** Opening Dataset excerpts block **

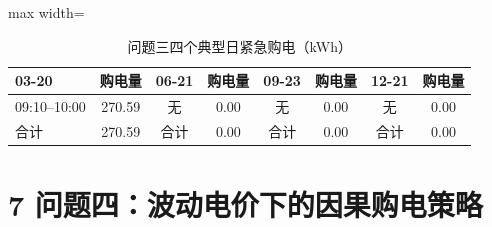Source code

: \documentclass[UTF8,a4paper,zihao=-4,fontset=windows]{ctexart}
\begin{document}
\begin{table}[H]\centering\caption{问题三四个典型日紧急购电（kWh）}
\fontsize{9.5}{12}\selectfont\setlength{\tabcolsep}{4pt}\renewcommand{\arraystretch}{1.12}
\begin{adjustbox}{max width=\linewidth}\begin{tabular}{lccccccc}\toprule
03-20 & 购电量 & 06-21 & 购电量 & 09-23 & 购电量 & 12-21 & 购电量\\\midrule
09:10–10:00 & 270.59 & 无 & 0.00 & 无 & 0.00 & 无 & 0.00\\
合计 & 270.59 & 合计 & 0.00 & 合计 & 0.00 & 合计 & 0.00\\
\bottomrule\end{tabular}\end{adjustbox}\end{table}
\section{7 问题四：波动电价下的因果购电策略}
\end{document}
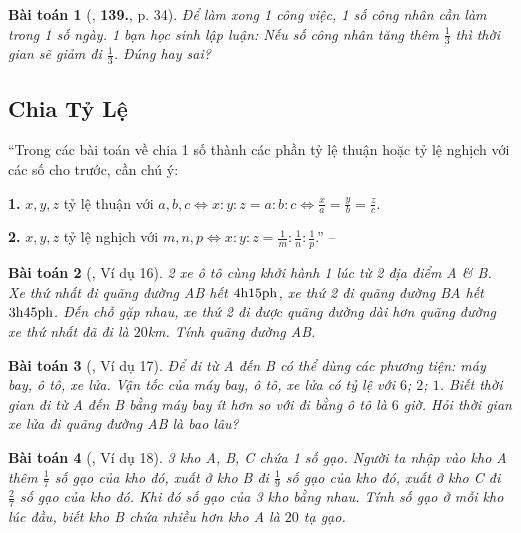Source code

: \documentclass{article}
\numberwithin{equation}{section}
\newtheorem{baitoan}{Bài toán}
\begin{document}
\begin{baitoan}[\cite{Tuyen_Toan_7}, \textbf{139.}, p. 34]
	Để làm xong 1 công việc, 1 số công nhân cần làm trong 1 số ngày. 1 bạn học sinh lập luận: Nếu số công nhân tăng thêm $\frac{1}{3}$ thì thời gian sẽ giảm đi $\frac{1}{3}$. Đúng hay sai?
\end{baitoan}


\subsection{Chia Tỷ Lệ}
``Trong các bài toán về chia 1 số thành các phần tỷ lệ thuận hoặc tỷ lệ nghịch với các số cho trước, cần chú ý:
\begin{enumerate*}
	\item[\textbf{1.}] $x,y,z$ tỷ lệ thuận với $a,b,c\Leftrightarrow x:y:z = a:b:c\Leftrightarrow\frac{x}{a} = \frac{y}{b} = \frac{z}{c}$.
	\item[\textbf{2.}] $x,y,z$ tỷ lệ nghịch với $m,n,p\Leftrightarrow x:y:z = \frac{1}{m}:\frac{1}{n}:\frac{1}{p}$.'' -- \cite{Binh_Toan_7_tap_1}
\end{enumerate*}

\begin{baitoan}[\cite{Binh_Toan_7_tap_1}, Ví dụ 16]
	2 xe ô tô cùng khởi hành 1 lúc từ 2 địa điểm A \& B. Xe thứ nhất đi quãng đường AB hết $\rm4h15ph$, xe thứ 2 đi quãng đường BA hết $\rm3h45ph$. Đến chỗ gặp nhau, xe thứ 2 đi được quãng đường dài hơn quãng đường xe thứ nhất đã đi là $20$\emph{km}. Tính quãng đường AB.
\end{baitoan}

\begin{baitoan}[\cite{Binh_Toan_7_tap_1}, Ví dụ 17]
	Để đi từ A đến B có thể dùng các phương tiện: máy bay, ô tô, xe lửa. Vận tốc của máy bay, ô tô, xe lửa có tỷ lệ với $6$; $2$; $1$. Biết thời gian đi từ A đến B bằng máy bay ít hơn so với đi bằng ô tô là $6$ giờ. Hỏi thời gian xe lửa đi quãng đường AB là bao lâu?
\end{baitoan}

\begin{baitoan}[\cite{Binh_Toan_7_tap_1}, Ví dụ 18]
	3 kho A, B, C chứa 1 số gạo. Người ta nhập vào kho A thêm $\frac{1}{7}$ số gạo của kho đó, xuất ở kho B đi $\frac{1}{9}$ số gạo của kho đó, xuất ở kho C đi $\frac{2}{7}$ số gạo của kho đó. Khi đó số gạo của 3 kho bằng nhau. Tính số gạo ở mỗi kho lúc đầu, biết kho B chứa nhiều hơn kho A là $20$ tạ gạo.
\end{baitoan}
\end{document}
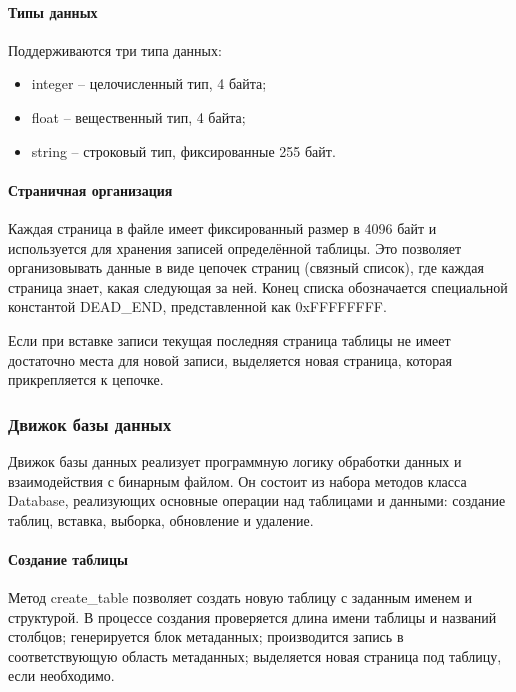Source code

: \paragraph{Типы данных}

Поддерживаются три типа данных:
\begin{itemize}
	\item integer -- целочисленный тип, 4 байта;
	\item float -- вещественный тип, 4 байта;
	\item string -- строковый тип, фиксированные 255 байт.
\end{itemize}

\paragraph{Страничная организация}

Каждая страница в файле имеет фиксированный размер в 4096 байт и используется для хранения записей определённой таблицы. Это позволяет организовывать данные в виде цепочек страниц (связный список), где каждая страница знает, какая следующая за ней. Конец списка обозначается специальной константой DEAD\_END, представленной как 0xFFFFFFFF.

Если при вставке записи текущая последняя страница таблицы не имеет достаточно места для новой записи, выделяется новая страница, которая прикрепляется к цепочке.

\subsubsection{Движок базы данных}

Движок базы данных реализует программную логику обработки данных и взаимодействия с бинарным файлом. Он состоит из набора методов класса Database, реализующих основные операции над таблицами и данными: создание таблиц, вставка, выборка, обновление и удаление.

\paragraph{Создание таблицы}

Метод create\_table позволяет создать новую таблицу с заданным именем и структурой. В процессе создания проверяется длина имени таблицы и названий столбцов; генерируется блок метаданных; производится запись в соответствующую область метаданных; выделяется новая страница под таблицу, если необходимо.

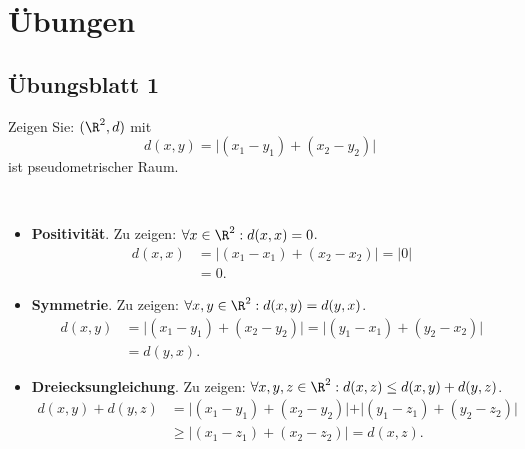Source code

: \chapter{Übungen}



% 
\section{Übungsblatt 1}
\setcounter{problemcounter}{0}

\begin{assignment}
  Zeigen Sie: \( (\R^2, d) \) mit
  \begin{equation*}
    d(x,y) = \vert (x_1-y_1)+(x_2-y_2) \vert
  \end{equation*}
  ist pseudometrischer Raum.
\end{assignment}
\begin{solution}
  \
  \begin{itemize}
    \item \textbf{Positivität}. Zu zeigen: \( \forall x \in \R^2: d(x,x) = 0 \).
    \begin{align*}
      d(x,x) &= \vert (x_1-x_1)+(x_2-x_2) \vert = \vert 0 \vert \\
      &= 0\text{.}
    \end{align*}
    
    \item \textbf{Symmetrie}. Zu zeigen: \( \forall x, y \in \R^2: d(x,y) = d(y,x) \).
    \begin{align*}
      d(x,y) &= \vert (x_1-y_1)+(x_2-y_2) \vert = \vert (y_1-x_1)+(y_2-x_2) \vert \\
      &= d(y,x)\text{.}
    \end{align*}
    
    \item \textbf{Dreiecksungleichung}. Zu zeigen: \( \forall x,y,z \in \R^2: d(x,z) \leq d(x,y) + d(y,z) \).
    \begin{align*}
      d(x,y) + d(y,z) &= \vert (x_1-y_1)+(x_2-y_2) \vert + \vert (y_1-z_1)+(y_2-z_2) \vert \\
      &\geq \vert (x_1-z_1) + (x_2 - z_2) \vert = d(x,z)\text{.}
    \end{align*}
  \end{itemize}
\end{solution}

** Closing Dataset excerpts block **

Please tally every line of the entries that holds "новая" and answer with that figure alone.

2